Warning signs of the disorder include:

A child who has one or more medical problems that do not respond to treatment or that follow an unusual course that is persistent, puzzling, and unexplained. Caused and/or portrayed/brought on by caretaker; particularly mother.
Physical or laboratory findings that are highly unusual, discrepant with patient's presentation or history, or physically or clinically impossible.
A parent who appears to be medically knowledgeable, fascinated with medical details and hospital gossip, appears to enjoy the hospital environment, and expresses interest in the details of other patients' problems.
A highly attentive parent who is reluctant to leave their child's side and who themselves seem to require constant attention.
A parent who appears to be unusually calm in the face of serious difficulties in their child's medical course while being highly supportive and encouraging of the physician, or one who is angry, devalues staff, and demands further intervention, more procedures, second opinions, and transfers to other more sophisticated facilities.

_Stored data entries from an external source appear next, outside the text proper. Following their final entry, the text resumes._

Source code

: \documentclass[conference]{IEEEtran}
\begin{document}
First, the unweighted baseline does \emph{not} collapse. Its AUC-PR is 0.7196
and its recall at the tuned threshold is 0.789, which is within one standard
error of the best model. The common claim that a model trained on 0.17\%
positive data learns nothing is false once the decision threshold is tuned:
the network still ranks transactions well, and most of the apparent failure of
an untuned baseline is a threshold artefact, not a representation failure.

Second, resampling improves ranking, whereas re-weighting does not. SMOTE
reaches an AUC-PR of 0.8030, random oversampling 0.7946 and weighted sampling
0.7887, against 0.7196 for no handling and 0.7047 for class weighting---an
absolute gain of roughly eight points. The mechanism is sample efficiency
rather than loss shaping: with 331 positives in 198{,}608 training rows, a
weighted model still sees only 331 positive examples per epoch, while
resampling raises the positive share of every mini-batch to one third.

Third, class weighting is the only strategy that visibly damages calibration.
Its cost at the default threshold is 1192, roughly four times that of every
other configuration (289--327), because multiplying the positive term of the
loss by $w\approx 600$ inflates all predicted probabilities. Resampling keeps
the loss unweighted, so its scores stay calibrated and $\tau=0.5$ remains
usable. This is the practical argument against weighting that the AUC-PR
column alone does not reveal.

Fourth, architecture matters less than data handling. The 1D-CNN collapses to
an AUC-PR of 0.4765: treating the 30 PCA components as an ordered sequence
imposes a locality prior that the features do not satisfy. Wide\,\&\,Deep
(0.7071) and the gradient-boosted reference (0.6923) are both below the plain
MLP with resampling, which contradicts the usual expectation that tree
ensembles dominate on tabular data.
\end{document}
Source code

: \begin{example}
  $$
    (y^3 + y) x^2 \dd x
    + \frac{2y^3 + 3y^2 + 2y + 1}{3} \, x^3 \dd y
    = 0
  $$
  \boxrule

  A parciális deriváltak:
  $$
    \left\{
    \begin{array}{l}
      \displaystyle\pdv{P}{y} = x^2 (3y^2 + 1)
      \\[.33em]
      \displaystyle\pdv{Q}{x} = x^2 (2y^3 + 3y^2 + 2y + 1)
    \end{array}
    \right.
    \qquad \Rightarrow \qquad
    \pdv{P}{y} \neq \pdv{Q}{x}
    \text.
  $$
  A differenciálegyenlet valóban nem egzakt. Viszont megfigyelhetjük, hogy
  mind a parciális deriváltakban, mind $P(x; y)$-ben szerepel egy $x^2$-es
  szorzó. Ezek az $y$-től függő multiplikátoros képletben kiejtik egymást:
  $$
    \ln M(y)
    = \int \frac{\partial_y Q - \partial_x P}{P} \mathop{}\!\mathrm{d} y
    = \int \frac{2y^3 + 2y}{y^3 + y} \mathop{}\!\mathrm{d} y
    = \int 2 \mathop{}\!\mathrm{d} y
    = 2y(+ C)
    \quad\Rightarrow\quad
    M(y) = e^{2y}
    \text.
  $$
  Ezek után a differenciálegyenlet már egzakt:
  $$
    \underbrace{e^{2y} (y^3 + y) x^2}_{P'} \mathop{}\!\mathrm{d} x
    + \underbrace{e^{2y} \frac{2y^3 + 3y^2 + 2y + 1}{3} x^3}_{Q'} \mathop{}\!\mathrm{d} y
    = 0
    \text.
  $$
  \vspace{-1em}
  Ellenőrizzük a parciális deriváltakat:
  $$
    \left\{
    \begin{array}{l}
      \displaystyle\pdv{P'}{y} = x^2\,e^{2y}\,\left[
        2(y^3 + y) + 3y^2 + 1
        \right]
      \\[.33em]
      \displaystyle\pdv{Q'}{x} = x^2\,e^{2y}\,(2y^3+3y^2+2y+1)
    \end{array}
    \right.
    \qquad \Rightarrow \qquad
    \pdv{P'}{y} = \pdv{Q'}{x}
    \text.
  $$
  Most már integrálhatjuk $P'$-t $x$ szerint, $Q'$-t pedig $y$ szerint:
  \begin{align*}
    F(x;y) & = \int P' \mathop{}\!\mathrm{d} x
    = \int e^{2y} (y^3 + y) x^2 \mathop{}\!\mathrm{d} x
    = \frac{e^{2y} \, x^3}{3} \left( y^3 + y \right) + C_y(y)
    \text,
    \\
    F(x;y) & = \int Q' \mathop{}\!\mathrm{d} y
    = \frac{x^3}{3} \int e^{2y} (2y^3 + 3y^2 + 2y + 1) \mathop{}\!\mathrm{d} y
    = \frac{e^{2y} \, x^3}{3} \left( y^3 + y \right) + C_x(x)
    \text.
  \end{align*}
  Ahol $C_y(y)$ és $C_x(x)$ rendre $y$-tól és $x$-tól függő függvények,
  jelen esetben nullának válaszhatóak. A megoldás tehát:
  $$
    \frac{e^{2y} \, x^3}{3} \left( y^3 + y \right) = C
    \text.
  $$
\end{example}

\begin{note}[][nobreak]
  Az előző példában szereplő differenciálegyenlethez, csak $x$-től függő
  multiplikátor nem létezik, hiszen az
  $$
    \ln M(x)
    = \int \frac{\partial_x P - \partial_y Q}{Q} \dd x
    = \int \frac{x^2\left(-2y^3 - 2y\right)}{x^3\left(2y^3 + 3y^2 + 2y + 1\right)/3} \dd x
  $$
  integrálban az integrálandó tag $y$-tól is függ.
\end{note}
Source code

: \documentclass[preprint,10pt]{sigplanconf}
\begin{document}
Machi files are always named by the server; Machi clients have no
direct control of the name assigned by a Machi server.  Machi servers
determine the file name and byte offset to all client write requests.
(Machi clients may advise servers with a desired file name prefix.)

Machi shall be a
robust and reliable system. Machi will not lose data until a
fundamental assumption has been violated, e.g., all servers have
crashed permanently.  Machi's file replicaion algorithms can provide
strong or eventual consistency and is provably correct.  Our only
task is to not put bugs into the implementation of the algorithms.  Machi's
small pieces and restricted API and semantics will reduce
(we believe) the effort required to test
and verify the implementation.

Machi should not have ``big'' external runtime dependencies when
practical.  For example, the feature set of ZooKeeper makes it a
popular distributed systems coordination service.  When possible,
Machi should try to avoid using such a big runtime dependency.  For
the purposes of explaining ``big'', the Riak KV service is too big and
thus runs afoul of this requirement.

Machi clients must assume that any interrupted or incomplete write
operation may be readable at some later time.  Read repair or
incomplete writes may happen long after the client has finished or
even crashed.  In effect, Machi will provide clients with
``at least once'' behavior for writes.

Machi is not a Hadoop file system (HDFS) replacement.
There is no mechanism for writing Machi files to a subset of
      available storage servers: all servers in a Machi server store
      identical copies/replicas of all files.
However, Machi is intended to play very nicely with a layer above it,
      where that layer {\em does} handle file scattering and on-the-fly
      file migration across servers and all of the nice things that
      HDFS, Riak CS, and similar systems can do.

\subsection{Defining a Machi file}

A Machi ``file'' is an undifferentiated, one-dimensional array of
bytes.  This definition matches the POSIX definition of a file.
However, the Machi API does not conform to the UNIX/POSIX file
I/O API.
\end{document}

The suspected parent may work in the health care field themselves or profess interest in a health-related job.
The signs and symptoms of a child's illness do not occur in the parent's absence (hospitalization and careful monitoring may be necessary to establish this causal relationship).

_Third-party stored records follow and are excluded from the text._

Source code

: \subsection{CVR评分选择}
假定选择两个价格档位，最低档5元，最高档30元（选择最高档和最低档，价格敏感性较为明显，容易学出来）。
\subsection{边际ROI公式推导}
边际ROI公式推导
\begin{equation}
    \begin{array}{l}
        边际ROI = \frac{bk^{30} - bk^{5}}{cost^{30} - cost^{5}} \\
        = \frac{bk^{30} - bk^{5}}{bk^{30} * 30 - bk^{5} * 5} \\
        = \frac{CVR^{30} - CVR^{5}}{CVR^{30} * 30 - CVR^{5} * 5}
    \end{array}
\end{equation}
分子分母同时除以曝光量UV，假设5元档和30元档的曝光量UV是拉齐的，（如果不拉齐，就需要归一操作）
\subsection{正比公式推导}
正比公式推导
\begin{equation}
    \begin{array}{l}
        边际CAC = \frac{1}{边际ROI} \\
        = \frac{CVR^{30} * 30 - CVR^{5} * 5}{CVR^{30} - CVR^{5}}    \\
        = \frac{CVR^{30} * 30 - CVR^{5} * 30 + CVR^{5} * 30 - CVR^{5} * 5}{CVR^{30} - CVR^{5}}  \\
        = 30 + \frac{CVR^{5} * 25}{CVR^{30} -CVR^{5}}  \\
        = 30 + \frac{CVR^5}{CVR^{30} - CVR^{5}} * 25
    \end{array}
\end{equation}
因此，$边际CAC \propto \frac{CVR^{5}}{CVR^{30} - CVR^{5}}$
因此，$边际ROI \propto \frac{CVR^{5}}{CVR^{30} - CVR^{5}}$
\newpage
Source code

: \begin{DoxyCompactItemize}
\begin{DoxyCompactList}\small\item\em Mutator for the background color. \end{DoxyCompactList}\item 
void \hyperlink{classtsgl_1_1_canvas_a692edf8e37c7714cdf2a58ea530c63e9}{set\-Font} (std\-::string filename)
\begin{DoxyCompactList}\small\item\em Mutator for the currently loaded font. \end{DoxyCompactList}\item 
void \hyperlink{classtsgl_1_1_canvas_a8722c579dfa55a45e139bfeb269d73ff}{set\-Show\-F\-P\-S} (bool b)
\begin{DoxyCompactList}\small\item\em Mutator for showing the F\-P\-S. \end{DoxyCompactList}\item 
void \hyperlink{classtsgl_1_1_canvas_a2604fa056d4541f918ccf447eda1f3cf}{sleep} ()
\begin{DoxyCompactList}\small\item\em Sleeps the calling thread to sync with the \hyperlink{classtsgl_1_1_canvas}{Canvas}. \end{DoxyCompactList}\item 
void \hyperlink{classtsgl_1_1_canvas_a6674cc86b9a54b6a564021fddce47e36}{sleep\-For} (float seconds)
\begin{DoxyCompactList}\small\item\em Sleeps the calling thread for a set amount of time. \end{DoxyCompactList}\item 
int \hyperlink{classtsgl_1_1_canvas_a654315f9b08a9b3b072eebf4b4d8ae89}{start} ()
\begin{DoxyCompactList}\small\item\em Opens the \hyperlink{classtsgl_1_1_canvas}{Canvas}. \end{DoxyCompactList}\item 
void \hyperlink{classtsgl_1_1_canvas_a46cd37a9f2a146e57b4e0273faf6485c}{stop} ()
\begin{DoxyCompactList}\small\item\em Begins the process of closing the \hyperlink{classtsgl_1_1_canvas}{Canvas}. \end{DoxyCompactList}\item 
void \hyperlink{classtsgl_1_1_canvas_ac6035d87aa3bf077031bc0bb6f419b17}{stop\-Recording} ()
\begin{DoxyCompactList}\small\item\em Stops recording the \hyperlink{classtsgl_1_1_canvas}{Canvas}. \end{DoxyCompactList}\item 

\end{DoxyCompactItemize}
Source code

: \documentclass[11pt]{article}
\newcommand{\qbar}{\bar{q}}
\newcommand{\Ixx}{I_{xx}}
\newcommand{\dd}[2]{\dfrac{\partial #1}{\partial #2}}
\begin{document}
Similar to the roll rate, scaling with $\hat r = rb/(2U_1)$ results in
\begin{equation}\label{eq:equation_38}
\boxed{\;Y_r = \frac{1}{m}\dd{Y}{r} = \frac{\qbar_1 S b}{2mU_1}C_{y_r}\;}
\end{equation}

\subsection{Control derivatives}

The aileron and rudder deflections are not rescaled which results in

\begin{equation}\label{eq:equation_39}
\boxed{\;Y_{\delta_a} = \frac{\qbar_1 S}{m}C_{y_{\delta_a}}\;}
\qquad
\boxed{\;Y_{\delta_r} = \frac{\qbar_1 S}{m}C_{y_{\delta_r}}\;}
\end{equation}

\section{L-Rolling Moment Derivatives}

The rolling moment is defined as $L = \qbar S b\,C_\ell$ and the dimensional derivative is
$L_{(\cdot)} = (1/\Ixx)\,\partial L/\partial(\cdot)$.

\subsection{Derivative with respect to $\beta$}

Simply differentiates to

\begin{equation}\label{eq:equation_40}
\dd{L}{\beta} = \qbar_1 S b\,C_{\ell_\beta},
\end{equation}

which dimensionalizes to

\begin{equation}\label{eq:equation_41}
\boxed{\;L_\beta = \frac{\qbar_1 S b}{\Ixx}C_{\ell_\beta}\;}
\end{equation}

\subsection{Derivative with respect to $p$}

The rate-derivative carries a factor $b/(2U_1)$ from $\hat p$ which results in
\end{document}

A family history of similar or unexplained illness or death in a sibling.
A parent with symptoms similar to their child's own medical problems or an illness history that itself is puzzling and unusual.

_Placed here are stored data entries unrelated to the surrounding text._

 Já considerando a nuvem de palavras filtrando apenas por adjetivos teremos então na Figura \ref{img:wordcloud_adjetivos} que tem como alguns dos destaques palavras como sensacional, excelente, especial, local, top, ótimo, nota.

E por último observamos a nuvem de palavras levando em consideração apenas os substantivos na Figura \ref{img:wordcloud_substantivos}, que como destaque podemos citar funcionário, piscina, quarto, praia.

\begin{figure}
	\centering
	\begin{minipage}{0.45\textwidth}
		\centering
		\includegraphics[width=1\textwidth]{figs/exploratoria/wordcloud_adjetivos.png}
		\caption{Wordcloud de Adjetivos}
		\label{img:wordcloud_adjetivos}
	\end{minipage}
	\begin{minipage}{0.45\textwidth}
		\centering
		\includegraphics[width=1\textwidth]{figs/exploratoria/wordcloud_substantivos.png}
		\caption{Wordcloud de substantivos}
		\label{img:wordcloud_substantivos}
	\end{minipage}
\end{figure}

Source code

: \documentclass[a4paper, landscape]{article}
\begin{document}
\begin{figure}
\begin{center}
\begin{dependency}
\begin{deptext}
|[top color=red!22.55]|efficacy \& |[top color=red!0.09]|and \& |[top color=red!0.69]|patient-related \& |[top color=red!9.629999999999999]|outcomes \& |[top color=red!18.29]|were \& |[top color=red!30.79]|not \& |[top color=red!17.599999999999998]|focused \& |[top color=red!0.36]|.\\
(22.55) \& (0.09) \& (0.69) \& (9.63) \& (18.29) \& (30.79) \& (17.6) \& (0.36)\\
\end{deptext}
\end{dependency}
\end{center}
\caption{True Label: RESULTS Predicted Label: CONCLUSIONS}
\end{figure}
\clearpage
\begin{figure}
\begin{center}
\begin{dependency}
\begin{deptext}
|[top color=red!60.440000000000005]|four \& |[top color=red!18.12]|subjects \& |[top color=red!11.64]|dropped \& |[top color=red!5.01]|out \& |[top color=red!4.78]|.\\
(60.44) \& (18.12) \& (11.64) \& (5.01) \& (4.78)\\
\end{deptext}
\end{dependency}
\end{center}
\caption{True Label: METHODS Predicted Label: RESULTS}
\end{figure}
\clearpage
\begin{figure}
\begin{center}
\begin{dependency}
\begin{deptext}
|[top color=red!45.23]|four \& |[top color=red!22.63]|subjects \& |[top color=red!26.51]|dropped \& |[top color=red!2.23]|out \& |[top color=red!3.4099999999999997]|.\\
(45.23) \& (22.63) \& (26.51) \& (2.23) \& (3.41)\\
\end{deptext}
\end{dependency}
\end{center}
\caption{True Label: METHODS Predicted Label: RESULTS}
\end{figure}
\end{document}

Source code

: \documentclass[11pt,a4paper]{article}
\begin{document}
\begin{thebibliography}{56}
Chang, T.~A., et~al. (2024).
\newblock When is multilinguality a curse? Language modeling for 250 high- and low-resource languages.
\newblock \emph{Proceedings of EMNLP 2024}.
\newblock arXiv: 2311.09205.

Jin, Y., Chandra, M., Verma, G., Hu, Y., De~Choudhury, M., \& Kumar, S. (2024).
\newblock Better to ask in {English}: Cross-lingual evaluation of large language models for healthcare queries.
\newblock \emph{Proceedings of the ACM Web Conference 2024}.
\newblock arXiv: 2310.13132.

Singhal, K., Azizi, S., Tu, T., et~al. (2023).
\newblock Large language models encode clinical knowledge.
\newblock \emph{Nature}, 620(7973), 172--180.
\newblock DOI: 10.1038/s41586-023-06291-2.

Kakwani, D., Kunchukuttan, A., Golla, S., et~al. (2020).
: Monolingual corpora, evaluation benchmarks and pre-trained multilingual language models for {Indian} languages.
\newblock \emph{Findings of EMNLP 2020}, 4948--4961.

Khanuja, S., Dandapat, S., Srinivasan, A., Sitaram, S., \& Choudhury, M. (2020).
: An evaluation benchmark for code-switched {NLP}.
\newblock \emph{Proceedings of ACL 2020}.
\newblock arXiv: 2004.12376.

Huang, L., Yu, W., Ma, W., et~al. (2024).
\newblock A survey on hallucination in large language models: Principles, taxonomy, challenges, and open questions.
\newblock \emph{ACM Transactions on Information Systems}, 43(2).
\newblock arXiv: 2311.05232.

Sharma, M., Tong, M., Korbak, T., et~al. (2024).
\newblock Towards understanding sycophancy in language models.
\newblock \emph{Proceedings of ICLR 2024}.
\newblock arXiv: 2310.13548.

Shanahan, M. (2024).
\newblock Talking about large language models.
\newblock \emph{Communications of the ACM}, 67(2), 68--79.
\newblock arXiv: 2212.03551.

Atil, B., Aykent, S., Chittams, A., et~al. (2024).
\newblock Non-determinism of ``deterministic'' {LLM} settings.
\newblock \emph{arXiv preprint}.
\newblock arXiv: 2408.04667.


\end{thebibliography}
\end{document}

A suspected emotionally distant relationship between parents; the spouse often fails to visit the patient and has little contact with physicians even when the child is hospitalized with a serious illness.
A parent who reports dramatic, negative events, such as house fires, burglaries, or car accidents, that affect them and their family while their child is undergoing treatment.
A parent who seems to have an insatiable need for adulation or who makes self-serving efforts for public acknowledgment of their abilities.
A patient who inexplicably deteriorates whenever discharge is planned.

Caution is required in the diagnosis of MSbP/FII/FDP. Many of the items above are also indications of a child with organic, but undiagnosed illness. An ethical diagnosis of MSbP must include an evaluation of the child, an evaluation of the parents, and an evaluation of the family dynamics. Diagnoses based only on a review of the child's medical chart can be rejected in court.